Exercise brief:
Of the lines in the data below, write out exactly those from the one holding "dispone di registrazione." through the one holding "DLL COM ATL.", both included.

Recorded data:
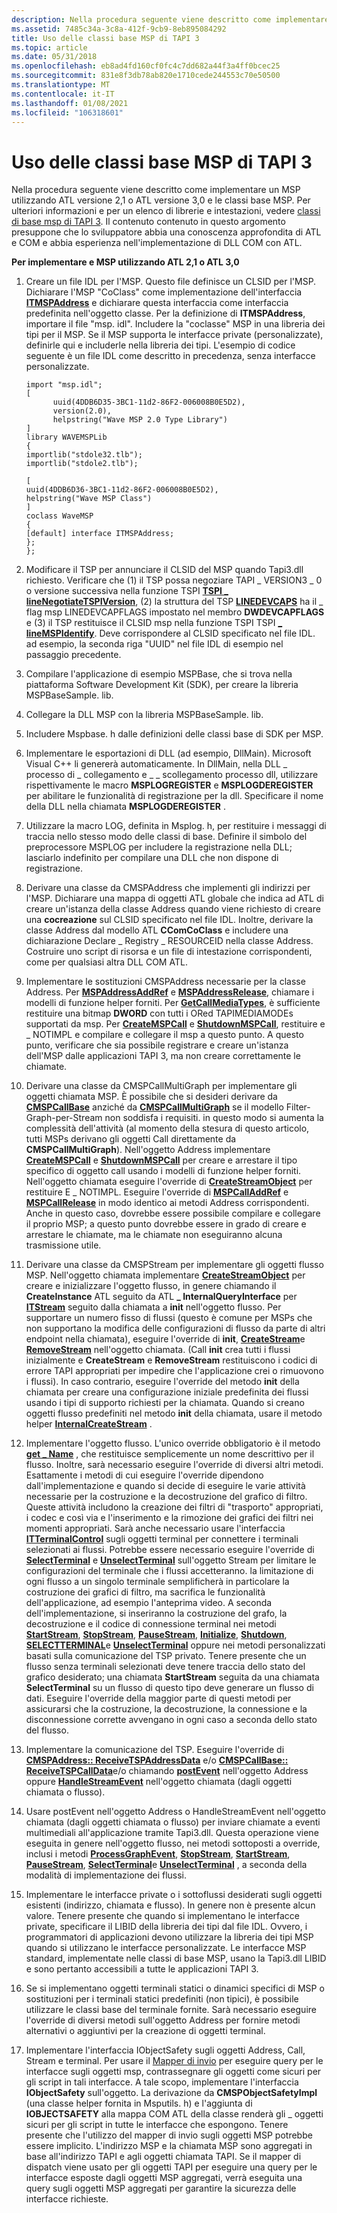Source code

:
 ```yaml
---
description: Nella procedura seguente viene descritto come implementare un MSP utilizzando ATL versione 2,1 o ATL versione 3,0 e le classi base MSP.
ms.assetid: 7485c34a-3c8a-412f-9cb9-8eb895084292
title: Uso delle classi base MSP di TAPI 3
ms.topic: article
ms.date: 05/31/2018
ms.openlocfilehash: eb8ad4fd160cf0fc4c7dd682a44f3a4ff0bcec25
ms.sourcegitcommit: 831e8f3db78ab820e1710cede244553c70e50500
ms.translationtype: MT
ms.contentlocale: it-IT
ms.lasthandoff: 01/08/2021
ms.locfileid: "106318601"
---
```

# <a name="using-the-tapi-3-msp-base-classes"></a>Uso delle classi base MSP di TAPI 3

Nella procedura seguente viene descritto come implementare un MSP utilizzando ATL versione 2,1 o ATL versione 3,0 e le classi base MSP. Per ulteriori informazioni e per un elenco di librerie e intestazioni, vedere [classi di base msp di TAPI 3](tapi-3-msp-base-classes.md). Il contenuto contenuto in questo argomento presuppone che lo sviluppatore abbia una conoscenza approfondita di ATL e COM e abbia esperienza nell'implementazione di DLL COM con ATL.

**Per implementare e MSP utilizzando ATL 2,1 o ATL 3,0**

1.  Creare un file IDL per l'MSP. Questo file definisce un CLSID per l'MSP. Dichiarare l'MSP "CoClass" come implementazione dell'interfaccia [**ITMSPAddress**](/windows/desktop/api/msp/nn-msp-itmspaddress) e dichiarare questa interfaccia come interfaccia predefinita nell'oggetto classe. Per la definizione di **ITMSPAddress**, importare il file "msp. idl". Includere la "coclasse" MSP in una libreria dei tipi per il MSP. Se il MSP supporta le interfacce private (personalizzate), definirle qui e includerle nella libreria dei tipi. L'esempio di codice seguente è un file IDL come descritto in precedenza, senza interfacce personalizzate.

    ``` syntax
    import "msp.idl";
    [
          uuid(4DDB6D35-3BC1-11d2-86F2-006008B0E5D2),
          version(2.0),
          helpstring("Wave MSP 2.0 Type Library")
    ]
    library WAVEMSPLib
    {
    importlib("stdole32.tlb");
    importlib("stdole2.tlb");

    [
    uuid(4DDB6D36-3BC1-11d2-86F2-006008B0E5D2),
    helpstring("Wave MSP Class")
    ]
    coclass WaveMSP
    {
    [default] interface ITMSPAddress;
    };
    };
    ```

2.  Modificare il TSP per annunciare il CLSID del MSP quando Tapi3.dll richiesto. Verificare che (1) il TSP possa negoziare TAPI \_ VERSION3 \_ 0 o versione successiva nella funzione TSPI [**TSPI \_ lineNegotiateTSPIVersion**](/windows/win32/api/tspi/nf-tspi-tspi_linenegotiatetspiversion), (2) la struttura del TSP [**LINEDEVCAPS**](/windows/win32/api/tapi/ns-tapi-linedevcaps) ha il \_ flag msp LINEDEVCAPFLAGS impostato nel membro **DWDEVCAPFLAGS** e (3) il TSP restituisce il CLSID msp nella funzione TSPI TSPI [**\_ lineMSPIdentify**](/windows/win32/api/tspi/nf-tspi-tspi_linemspidentify). Deve corrispondere al CLSID specificato nel file IDL. ad esempio, la seconda riga "UUID" nel file IDL di esempio nel passaggio precedente.
3.  Compilare l'applicazione di esempio MSPBase, che si trova nella piattaforma Software Development Kit (SDK), per creare la libreria MSPBaseSample. lib.
4.  Collegare la DLL MSP con la libreria MSPBaseSample. lib.
5.  Includere Mspbase. h dalle definizioni delle classi base di SDK per MSP.
6.  Implementare le esportazioni di DLL (ad esempio, DllMain). Microsoft Visual C++ li genererà automaticamente. In DllMain, nella DLL \_ processo di \_ collegamento e \_ \_ scollegamento processo dll, utilizzare rispettivamente le macro **MSPLOGREGISTER** e **MSPLOGDEREGISTER** per abilitare le funzionalità di registrazione per la dll. Specificare il nome della DLL nella chiamata **MSPLOGDEREGISTER** .
7.  Utilizzare la macro LOG, definita in Msplog. h, per restituire i messaggi di traccia nello stesso modo delle classi di base. Definire il simbolo del preprocessore MSPLOG per includere la registrazione nella DLL; lasciarlo indefinito per compilare una DLL che non dispone di registrazione.
8.  Derivare una classe da CMSPAddress che implementi gli indirizzi per l'MSP. Dichiarare una mappa di oggetti ATL globale che indica ad ATL di creare un'istanza della classe Address quando viene richiesto di creare una **cocreazione** sul CLSID specificato nel file IDL. Inoltre, derivare la classe Address dal modello ATL **CComCoClass** e includere una dichiarazione Declare \_ Registry \_ RESOURCEID nella classe Address. Costruire uno script di risorsa e un file di intestazione corrispondenti, come per qualsiasi altra DLL COM ATL.
9.  Implementare le sostituzioni CMSPAddress necessarie per la classe Address. Per [**MSPAddressAddRef**](/windows/desktop/api/Mspaddr/nf-mspaddr-cmspaddress-mspaddressaddref) e [**MSPAddressRelease**](/windows/desktop/api/Mspaddr/nf-mspaddr-cmspaddress-mspaddressrelease), chiamare i modelli di funzione helper forniti. Per [**GetCallMediaTypes**](/windows/desktop/api/Mspaddr/nf-mspaddr-cmspaddress-getcallmediatypes), è sufficiente restituire una bitmap **DWORD** con tutti i ORed TAPIMEDIAMODEs supportati da msp. Per [**CreateMSPCall**](/windows/desktop/api/msp/nf-msp-itmspaddress-createmspcall) e [**ShutdownMSPCall**](/windows/desktop/api/msp/nf-msp-itmspaddress-shutdownmspcall), restituire e \_ NOTIMPL e compilare e collegare il msp a questo punto. A questo punto, verificare che sia possibile registrare e creare un'istanza dell'MSP dalle applicazioni TAPI 3, ma non creare correttamente le chiamate.
10. Derivare una classe da CMSPCallMultiGraph per implementare gli oggetti chiamata MSP. È possibile che si desideri derivare da [**CMSPCallBase**](/windows/desktop/api/Mspcall/nl-mspcall-cmspcallbase) anziché da [**CMSPCallMultiGraph**](/windows/desktop/api/Mspcall/nl-mspcall-cmspcallmultigraph) se il modello Filter-Graph-per-Stream non soddisfa i requisiti. in questo modo si aumenta la complessità dell'attività (al momento della stesura di questo articolo, tutti MSPs derivano gli oggetti Call direttamente da **CMSPCallMultiGraph**). Nell'oggetto Address implementare [**CreateMSPCall**](/windows/desktop/api/msp/nf-msp-itmspaddress-createmspcall) e [**ShutdownMSPCall**](/windows/desktop/api/msp/nf-msp-itmspaddress-shutdownmspcall) per creare e arrestare il tipo specifico di oggetto call usando i modelli di funzione helper forniti. Nell'oggetto chiamata eseguire l'override di [**CreateStreamObject**](/windows/desktop/api/Mspcall/nf-mspcall-cmspcallbase-createstreamobject) per restituire E \_ NOTIMPL. Eseguire l'override di [**MSPCallAddRef**](/windows/desktop/api/Mspcall/nf-mspcall-cmspcallbase-mspcalladdref) e [**MSPCallRelease**](/windows/desktop/api/Mspcall/nf-mspcall-cmspcallbase-mspcallrelease) in modo identico ai metodi Address corrispondenti. Anche in questo caso, dovrebbe essere possibile compilare e collegare il proprio MSP; a questo punto dovrebbe essere in grado di creare e arrestare le chiamate, ma le chiamate non eseguiranno alcuna trasmissione utile.
11. Derivare una classe da CMSPStream per implementare gli oggetti flusso MSP. Nell'oggetto chiamata implementare [**CreateStreamObject**](/windows/desktop/api/Mspcall/nf-mspcall-cmspcallbase-createstreamobject) per creare e inizializzare l'oggetto flusso, in genere chiamando il **CreateInstance** ATL seguito da ATL **\_ InternalQueryInterface** per [**ITStream**](/windows/win32/api/tapi3if/nn-tapi3if-itstream) seguito dalla chiamata a **init** nell'oggetto flusso. Per supportare un numero fisso di flussi (questo è comune per MSPs che non supportano la modifica delle configurazioni di flusso da parte di altri endpoint nella chiamata), eseguire l'override di **init**, [**CreateStream**](/windows/win32/api/tapi3if/nf-tapi3if-itstreamcontrol-createstream)e [**RemoveStream**](/windows/win32/api/tapi3if/nf-tapi3if-itstreamcontrol-removestream) nell'oggetto chiamata. (Call **init** crea tutti i flussi inizialmente e **CreateStream** e **RemoveStream** restituiscono i codici di errore TAPI appropriati per impedire che l'applicazione crei o rimuovono i flussi). In caso contrario, eseguire l'override del metodo **init** della chiamata per creare una configurazione iniziale predefinita dei flussi usando i tipi di supporto richiesti per la chiamata. Quando si creano oggetti flusso predefiniti nel metodo **init** della chiamata, usare il metodo helper [**InternalCreateStream**](/windows/desktop/api/Mspcall/nf-mspcall-cmspcallbase-internalcreatestream) .
12. Implementare l'oggetto flusso. L'unico override obbligatorio è il metodo [**get \_ Name**](/windows/win32/api/tapi3if/nf-tapi3if-itstream-get_name) , che restituisce semplicemente un nome descrittivo per il flusso. Inoltre, sarà necessario eseguire l'override di diversi altri metodi. Esattamente i metodi di cui eseguire l'override dipendono dall'implementazione e quando si decide di eseguire le varie attività necessarie per la costruzione e la decostruzione del grafico di filtro. Queste attività includono la creazione dei filtri di "trasporto" appropriati, i codec e così via e l'inserimento e la rimozione dei grafici dei filtri nei momenti appropriati. Sarà anche necessario usare l'interfaccia [**ITTerminalControl**](/windows/desktop/api/Termmgr/nn-termmgr-itterminalcontrol) sugli oggetti terminal per connettere i terminali selezionati ai flussi. Potrebbe essere necessario eseguire l'override di [**SelectTerminal**](/windows/win32/api/tapi3if/nf-tapi3if-itstream-selectterminal) e [**UnselectTerminal**](/windows/win32/api/tapi3if/nf-tapi3if-itstream-unselectterminal) sull'oggetto Stream per limitare le configurazioni del terminale che i flussi accetteranno. la limitazione di ogni flusso a un singolo terminale semplificherà in particolare la costruzione dei grafici di filtro, ma sacrifica le funzionalità dell'applicazione, ad esempio l'anteprima video. A seconda dell'implementazione, si inseriranno la costruzione del grafo, la decostruzione e il codice di connessione terminal nei metodi [**StartStream**](/windows/win32/api/tapi3if/nf-tapi3if-itstream-startstream), [**StopStream**](/windows/win32/api/tapi3if/nf-tapi3if-itstream-stopstream), [**PauseStream**](/windows/win32/api/tapi3if/nf-tapi3if-itstream-pausestream), [**Initialize**](/windows/desktop/api/msp/nf-msp-itmspaddress-initialize), [**Shutdown**](/windows/desktop/api/msp/nf-msp-itmspaddress-shutdown), [**SELECTTERMINAL**](/windows/win32/api/tapi3if/nf-tapi3if-itstream-selectterminal)e [**UnselectTerminal**](/windows/win32/api/tapi3if/nf-tapi3if-itstream-unselectterminal) oppure nei metodi personalizzati basati sulla comunicazione del TSP privato. Tenere presente che un flusso senza terminali selezionati deve tenere traccia dello stato del grafico desiderato; una chiamata **StartStream** seguita da una chiamata **SelectTerminal** su un flusso di questo tipo deve generare un flusso di dati. Eseguire l'override della maggior parte di questi metodi per assicurarsi che la costruzione, la decostruzione, la connessione e la disconnessione corrette avvengano in ogni caso a seconda dello stato del flusso.
13. Implementare la comunicazione del TSP. Eseguire l'override di [**CMSPAddress:: ReceiveTSPAddressData**](/windows/desktop/api/Mspaddr/nf-mspaddr-cmspaddress-receivetspaddressdata) e/o [**CMSPCallBase:: ReceiveTSPCallData**](/windows/desktop/api/Mspcall/nf-mspcall-cmspcallbase-receivetspcalldata)e/o chiamando [**postEvent**](/windows/desktop/api/Mspaddr/nf-mspaddr-cmspaddress-postevent) nell'oggetto Address oppure [**HandleStreamEvent**](/windows/desktop/api/Mspcall/nf-mspcall-cmspcallbase-handlestreamevent) nell'oggetto chiamata (dagli oggetti chiamata o flusso).
14. Usare postEvent nell'oggetto Address o HandleStreamEvent nell'oggetto chiamata (dagli oggetti chiamata o flusso) per inviare chiamate a eventi multimediali all'applicazione tramite Tapi3.dll. Questa operazione viene eseguita in genere nell'oggetto flusso, nei metodi sottoposti a override, inclusi i metodi [**ProcessGraphEvent**](/windows/desktop/api/Mspstrm/nf-mspstrm-cmspstream-processgraphevent), [**StopStream**](/windows/win32/api/tapi3if/nf-tapi3if-itstream-stopstream), [**StartStream**](/windows/win32/api/tapi3if/nf-tapi3if-itstream-startstream), [**PauseStream**](/windows/win32/api/tapi3if/nf-tapi3if-itstream-pausestream), [**SelectTerminal**](/windows/win32/api/tapi3if/nf-tapi3if-itstream-selectterminal)e [**UnselectTerminal**](/windows/win32/api/tapi3if/nf-tapi3if-itstream-unselectterminal) , a seconda della modalità di implementazione dei flussi.
15. Implementare le interfacce private o i sottoflussi desiderati sugli oggetti esistenti (indirizzo, chiamata e flusso). In genere non è presente alcun valore. Tenere presente che quando si implementano le interfacce private, specificare il LIBID della libreria dei tipi dal file IDL. Ovvero, i programmatori di applicazioni devono utilizzare la libreria dei tipi MSP quando si utilizzano le interfacce personalizzate. Le interfacce MSP standard, implementate nelle classi di base MSP, usano la Tapi3.dll LIBID e sono pertanto accessibili a tutte le applicazioni TAPI 3.
16. Se si implementano oggetti terminali statici o dinamici specifici di MSP o sostituzioni per i terminali statici predefiniti (non tipici), è possibile utilizzare le classi base del terminale fornite. Sarà necessario eseguire l'override di diversi metodi sull'oggetto Address per fornire metodi alternativi o aggiuntivi per la creazione di oggetti terminal.
17. Implementare l'interfaccia IObjectSafety sugli oggetti Address, Call, Stream e terminal. Per usare il [Mapper di invio](dispatch-mapper.md) per eseguire query per le interfacce sugli oggetti msp, contrassegnare gli oggetti come sicuri per gli script in tali interfacce. A tale scopo, implementare l'interfaccia **IObjectSafety** sull'oggetto. La derivazione da **CMSPObjectSafetyImpl** (una classe helper fornita in Msputils. h) e l'aggiunta di **IOBJECTSAFETY** alla mappa COM ATL della classe renderà gli \_ oggetti sicuri per gli script in tutte le interfacce che espongono. Tenere presente che l'utilizzo del mapper di invio sugli oggetti MSP potrebbe essere implicito. L'indirizzo MSP e la chiamata MSP sono aggregati in base all'indirizzo TAPI e agli oggetti chiamata TAPI. Se il mapper di dispatch viene usato per gli oggetti TAPI per eseguire una query per le interfacce esposte dagli oggetti MSP aggregati, verrà eseguita una query sugli oggetti MSP aggregati per garantire la sicurezza delle interfacce richieste.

Solution:
7.  Utilizzare la macro LOG, definita in Msplog. h, per restituire i messaggi di traccia nello stesso modo delle classi di base. Definire il simbolo del preprocessore MSPLOG per includere la registrazione nella DLL; lasciarlo indefinito per compilare una DLL che non dispone di registrazione.
8.  Derivare una classe da CMSPAddress che implementi gli indirizzi per l'MSP. Dichiarare una mappa di oggetti ATL globale che indica ad ATL di creare un'istanza della classe Address quando viene richiesto di creare una **cocreazione** sul CLSID specificato nel file IDL. Inoltre, derivare la classe Address dal modello ATL **CComCoClass** e includere una dichiarazione Declare \_ Registry \_ RESOURCEID nella classe Address. Costruire uno script di risorsa e un file di intestazione corrispondenti, come per qualsiasi altra DLL COM ATL.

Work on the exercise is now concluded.